Community, how we live
The community remains a challenge for the Jesuits. It is not so much about the “concrete community” as it is about the relationships we establish within it and also about our lifestyles. We need more coherence between what we do (mission), what we are (identity), and how we do live (community).
Many of our efforts, full of goodwill, lose a lot of credibility because our lifestyles are not consistent with the message we announce. This is very evident in the face of environmental challenges. It is not only a matter of knowing the encyclical Laudato si’, and certainly it is very important to know it, but more importantly, implementing it, involving in it by transforming our personal and community lifestyles.
Identity, what we are
The Jesuit identity is marked by a deep experience of God that we live through the Spiritual Exercises. The Congregation invites each Jesuit to take a deeper understanding of the experience of the Exercises. It is a renewal that begins – and is sustained – by the care of our inner life. Again, the desire for coherence: that what we are be expressed in the best way possible through what we do and through our way of life.
Mission, what we do
Finally, our mission. This is what makes our existence meaningful. We have not been founded to “be,” as if we were a static essence floating in the cosmos or a luminous signal that points to the sky to indicate where God may be. Nor have we been only founded to live together, because we are not a monastic order. We Jesuits have been founded, trained, and supposedly living, to collaborate with Christ in a mission of reconciliation and justice. This is precisely the title of the main text approved by the Congregation.

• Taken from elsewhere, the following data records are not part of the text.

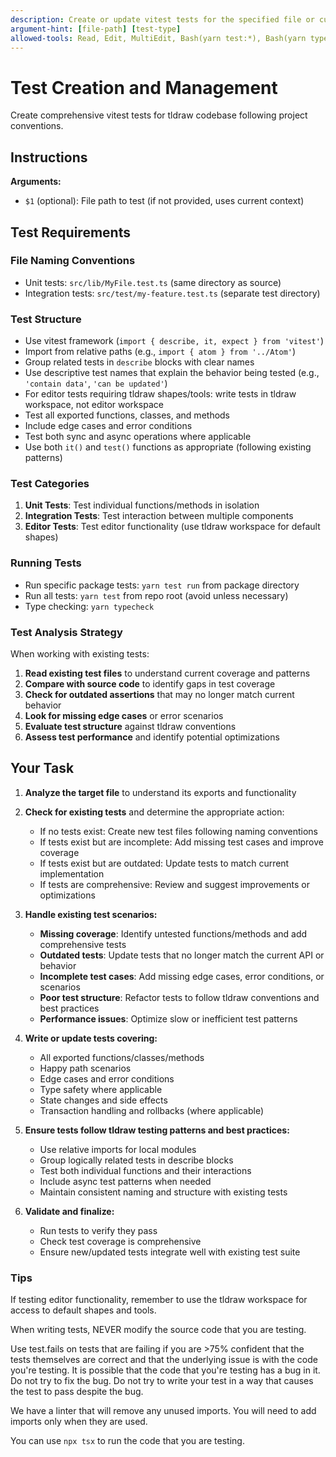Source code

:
 ```yaml
---
description: Create or update vitest tests for the specified file or current context
argument-hint: [file-path] [test-type]
allowed-tools: Read, Edit, MultiEdit, Bash(yarn test:*), Bash(yarn typecheck:*)
---
```


# Test Creation and Management

Create comprehensive vitest tests for tldraw codebase following project conventions.

## Instructions

**Arguments:**

- `$1` (optional): File path to test (if not provided, uses current context)

## Test Requirements

### File Naming Conventions

- Unit tests: `src/lib/MyFile.test.ts` (same directory as source)
- Integration tests: `src/test/my-feature.test.ts` (separate test directory)

### Test Structure

- Use vitest framework (`import { describe, it, expect } from 'vitest'`)
- Import from relative paths (e.g., `import { atom } from '../Atom'`)
- Group related tests in `describe` blocks with clear names
- Use descriptive test names that explain the behavior being tested (e.g., `'contain data'`, `'can be updated'`)
- For editor tests requiring tldraw shapes/tools: write tests in tldraw workspace, not editor workspace
- Test all exported functions, classes, and methods
- Include edge cases and error conditions
- Test both sync and async operations where applicable
- Use both `it()` and `test()` functions as appropriate (following existing patterns)

### Test Categories

1. **Unit Tests**: Test individual functions/methods in isolation
2. **Integration Tests**: Test interaction between multiple components
3. **Editor Tests**: Test editor functionality (use tldraw workspace for default shapes)

### Running Tests

- Run specific package tests: `yarn test run` from package directory
- Run all tests: `yarn test` from repo root (avoid unless necessary)
- Type checking: `yarn typecheck`

### Test Analysis Strategy

When working with existing tests:

1. **Read existing test files** to understand current coverage and patterns
2. **Compare with source code** to identify gaps in test coverage
3. **Check for outdated assertions** that may no longer match current behavior
4. **Look for missing edge cases** or error scenarios
5. **Evaluate test structure** against tldraw conventions
6. **Assess test performance** and identify potential optimizations

## Your Task

1. **Analyze the target file** to understand its exports and functionality
2. **Check for existing tests** and determine the appropriate action:
   - If no tests exist: Create new test files following naming conventions
   - If tests exist but are incomplete: Add missing test cases and improve coverage
   - If tests exist but are outdated: Update tests to match current implementation
   - If tests are comprehensive: Review and suggest improvements or optimizations

3. **Handle existing test scenarios:**
   - **Missing coverage**: Identify untested functions/methods and add comprehensive tests
   - **Outdated tests**: Update tests that no longer match the current API or behavior
   - **Incomplete test cases**: Add missing edge cases, error conditions, or scenarios
   - **Poor test structure**: Refactor tests to follow tldraw conventions and best practices
   - **Performance issues**: Optimize slow or inefficient test patterns

4. **Write or update tests covering:**
   - All exported functions/classes/methods
   - Happy path scenarios
   - Edge cases and error conditions
   - Type safety where applicable
   - State changes and side effects
   - Transaction handling and rollbacks (where applicable)

5. **Ensure tests follow tldraw testing patterns and best practices:**
   - Use relative imports for local modules
   - Group logically related tests in describe blocks
   - Test both individual functions and their interactions
   - Include async test patterns when needed
   - Maintain consistent naming and structure with existing tests

6. **Validate and finalize:**
   - Run tests to verify they pass
   - Check test coverage is comprehensive
   - Ensure new/updated tests integrate well with existing test suite

### Tips

If testing editor functionality, remember to use the tldraw workspace for access to default shapes and tools.

When writing tests, NEVER modify the source code that you are testing.

Use test.fails on tests that are failing if you are >75% confident that the tests themselves are correct and that the underlying issue is with the code you're testing. It is possible that the code that you're testing has a bug in it. Do not try to fix the bug. Do not try to write your test in a way that causes the test to pass despite the bug.

We have a linter that will remove any unused imports. You will need to add imports only when they are used.

You can use `npx tsx` to run the code that you are testing.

Reconciliation and consolation
The mission of the Jesuits today is guided by a dynamic of reconciliation that promotes justice. Reconciliation takes place on the three levels that are already known to us: reconciliation with God, with others, and with creation.
Reconciliation with God wants to gather all the efforts undertaken for the explicit proclamation of the Gospel, that is, how to make Jesus Christ known and loved.
Reconciliation with others is the expression of our search for a fairer and more peaceful world, and here we recognize how the Society has been involved in three major areas: migration and forced displacement, with special reference to the Jesuit Refugee Service; the accompaniment of minorities and marginalized peoples (such as indigenous communities, Dalits, and other vulnerable groups in the margins of society); and finally, all forms of violence that arise from religious fundamentalist groups, as it is necessary for all believers to unite to show that religious experience, if it wants to be authentically religious, rejects violence.
Reconciliation with creation is the third great area of this mission and it is the care of our common home as proclaimed by Pope Francis in Laudato si’. The same Pope stressed that we are facing a single crisis, as the socioeconomic and environmental are not two separate realities, but a single threat to the future of the humanity and the planet. Behind this double crisis, there is the predatory way of relating with nature and using people to serve economic interests. The care of our common home needs to put the creation of God (people and nature) in the centre if we want to have a sustainable future.
This reconciliation with creation requires active collaboration on our part. It should first mobilize us to be with the most vulnerable, sharing with them their difficulties and their hopes. Secondly, we should change our lifestyles, being much more respectful of the environment and more supportive of the poor and marginalized. Our activities must always have a strong intellectual foundation, and cannot forget the celebration to give thanks “for so much good received.” The Congregation expressly mentions the Amazon and the Congo basin as two specific places where the involvement of the Jesuits has already begun and in which the commitment is expected to continue even more intensely. They are two key regions for the future of the planet.
In his visit to GC 36, Pope Francis reminded us of the need to “ask for consolation.” This ministry of reconciliation can only be accepted by our brothers and sisters if it is a message of hope. Consolation assumes that what moves us internally is joy and gratitude. Consolation is not a naïve relationship with the world, but an understanding of all its complexity, and one where we are able to recognize God present and active.